Records shown:
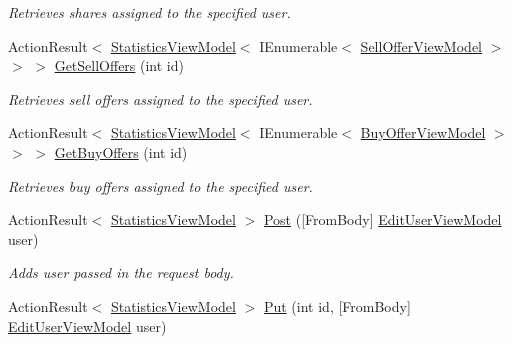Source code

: \begin{DoxyCompactItemize}
\begin{DoxyCompactList}\small\item\em Retrieves shares assigned to the specified user. \end{DoxyCompactList}\item 
Action\+Result$<$ \mbox{\hyperlink{class_gielda_l2_1_1_a_p_i_1_1_view_models_1_1_view_1_1_statistics_view_model}{Statistics\+View\+Model}}$<$ I\+Enumerable$<$ \mbox{\hyperlink{class_gielda_l2_1_1_a_p_i_1_1_view_models_1_1_view_1_1_sell_offer_view_model}{Sell\+Offer\+View\+Model}} $>$ $>$ $>$ \mbox{\hyperlink{class_gielda_l2_1_1_a_p_i_1_1_controllers_1_1_users_controller_a05804a588ec44a3ee7bbfedd0397a68b}{Get\+Sell\+Offers}} (int id)
\begin{DoxyCompactList}\small\item\em Retrieves sell offers assigned to the specified user. \end{DoxyCompactList}\item 
Action\+Result$<$ \mbox{\hyperlink{class_gielda_l2_1_1_a_p_i_1_1_view_models_1_1_view_1_1_statistics_view_model}{Statistics\+View\+Model}}$<$ I\+Enumerable$<$ \mbox{\hyperlink{class_gielda_l2_1_1_a_p_i_1_1_view_models_1_1_view_1_1_buy_offer_view_model}{Buy\+Offer\+View\+Model}} $>$ $>$ $>$ \mbox{\hyperlink{class_gielda_l2_1_1_a_p_i_1_1_controllers_1_1_users_controller_ac289d8e1c9c314d9326934f5e6ee7883}{Get\+Buy\+Offers}} (int id)
\begin{DoxyCompactList}\small\item\em Retrieves buy offers assigned to the specified user. \end{DoxyCompactList}\item 
Action\+Result$<$ \mbox{\hyperlink{class_gielda_l2_1_1_a_p_i_1_1_view_models_1_1_view_1_1_statistics_view_model}{Statistics\+View\+Model}} $>$ \mbox{\hyperlink{class_gielda_l2_1_1_a_p_i_1_1_controllers_1_1_users_controller_a75e8fafc661b2159421b40427f627a92}{Post}} (\mbox{[}From\+Body\mbox{]} \mbox{\hyperlink{class_gielda_l2_1_1_a_p_i_1_1_view_models_1_1_edit_1_1_edit_user_view_model}{Edit\+User\+View\+Model}} user)
\begin{DoxyCompactList}\small\item\em Adds user passed in the request body. \end{DoxyCompactList}\item 
Action\+Result$<$ \mbox{\hyperlink{class_gielda_l2_1_1_a_p_i_1_1_view_models_1_1_view_1_1_statistics_view_model}{Statistics\+View\+Model}} $>$ \mbox{\hyperlink{class_gielda_l2_1_1_a_p_i_1_1_controllers_1_1_users_controller_abe00d21f9abb32cb07ada5815bec4e0a}{Put}} (int id, \mbox{[}From\+Body\mbox{]} \mbox{\hyperlink{class_gielda_l2_1_1_a_p_i_1_1_view_models_1_1_edit_1_1_edit_user_view_model}{Edit\+User\+View\+Model}} user)

\end{DoxyCompactItemize}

Your task: Set down all the material exactly once more. No pictures.

Answer below:
Source code

: \begin{DoxyCompactItemize}
\begin{DoxyCompactList}\small\item\em Retrieves shares assigned to the specified user. \end{DoxyCompactList}\item 
Action\+Result$<$ \mbox{\hyperlink{class_gielda_l2_1_1_a_p_i_1_1_view_models_1_1_view_1_1_statistics_view_model}{Statistics\+View\+Model}}$<$ I\+Enumerable$<$ \mbox{\hyperlink{class_gielda_l2_1_1_a_p_i_1_1_view_models_1_1_view_1_1_sell_offer_view_model}{Sell\+Offer\+View\+Model}} $>$ $>$ $>$ \mbox{\hyperlink{class_gielda_l2_1_1_a_p_i_1_1_controllers_1_1_users_controller_a05804a588ec44a3ee7bbfedd0397a68b}{Get\+Sell\+Offers}} (int id)
\begin{DoxyCompactList}\small\item\em Retrieves sell offers assigned to the specified user. \end{DoxyCompactList}\item 
Action\+Result$<$ \mbox{\hyperlink{class_gielda_l2_1_1_a_p_i_1_1_view_models_1_1_view_1_1_statistics_view_model}{Statistics\+View\+Model}}$<$ I\+Enumerable$<$ \mbox{\hyperlink{class_gielda_l2_1_1_a_p_i_1_1_view_models_1_1_view_1_1_buy_offer_view_model}{Buy\+Offer\+View\+Model}} $>$ $>$ $>$ \mbox{\hyperlink{class_gielda_l2_1_1_a_p_i_1_1_controllers_1_1_users_controller_ac289d8e1c9c314d9326934f5e6ee7883}{Get\+Buy\+Offers}} (int id)
\begin{DoxyCompactList}\small\item\em Retrieves buy offers assigned to the specified user. \end{DoxyCompactList}\item 
Action\+Result$<$ \mbox{\hyperlink{class_gielda_l2_1_1_a_p_i_1_1_view_models_1_1_view_1_1_statistics_view_model}{Statistics\+View\+Model}} $>$ \mbox{\hyperlink{class_gielda_l2_1_1_a_p_i_1_1_controllers_1_1_users_controller_a75e8fafc661b2159421b40427f627a92}{Post}} (\mbox{[}From\+Body\mbox{]} \mbox{\hyperlink{class_gielda_l2_1_1_a_p_i_1_1_view_models_1_1_edit_1_1_edit_user_view_model}{Edit\+User\+View\+Model}} user)
\begin{DoxyCompactList}\small\item\em Adds user passed in the request body. \end{DoxyCompactList}\item 
Action\+Result$<$ \mbox{\hyperlink{class_gielda_l2_1_1_a_p_i_1_1_view_models_1_1_view_1_1_statistics_view_model}{Statistics\+View\+Model}} $>$ \mbox{\hyperlink{class_gielda_l2_1_1_a_p_i_1_1_controllers_1_1_users_controller_abe00d21f9abb32cb07ada5815bec4e0a}{Put}} (int id, \mbox{[}From\+Body\mbox{]} \mbox{\hyperlink{class_gielda_l2_1_1_a_p_i_1_1_view_models_1_1_edit_1_1_edit_user_view_model}{Edit\+User\+View\+Model}} user)

\end{DoxyCompactItemize}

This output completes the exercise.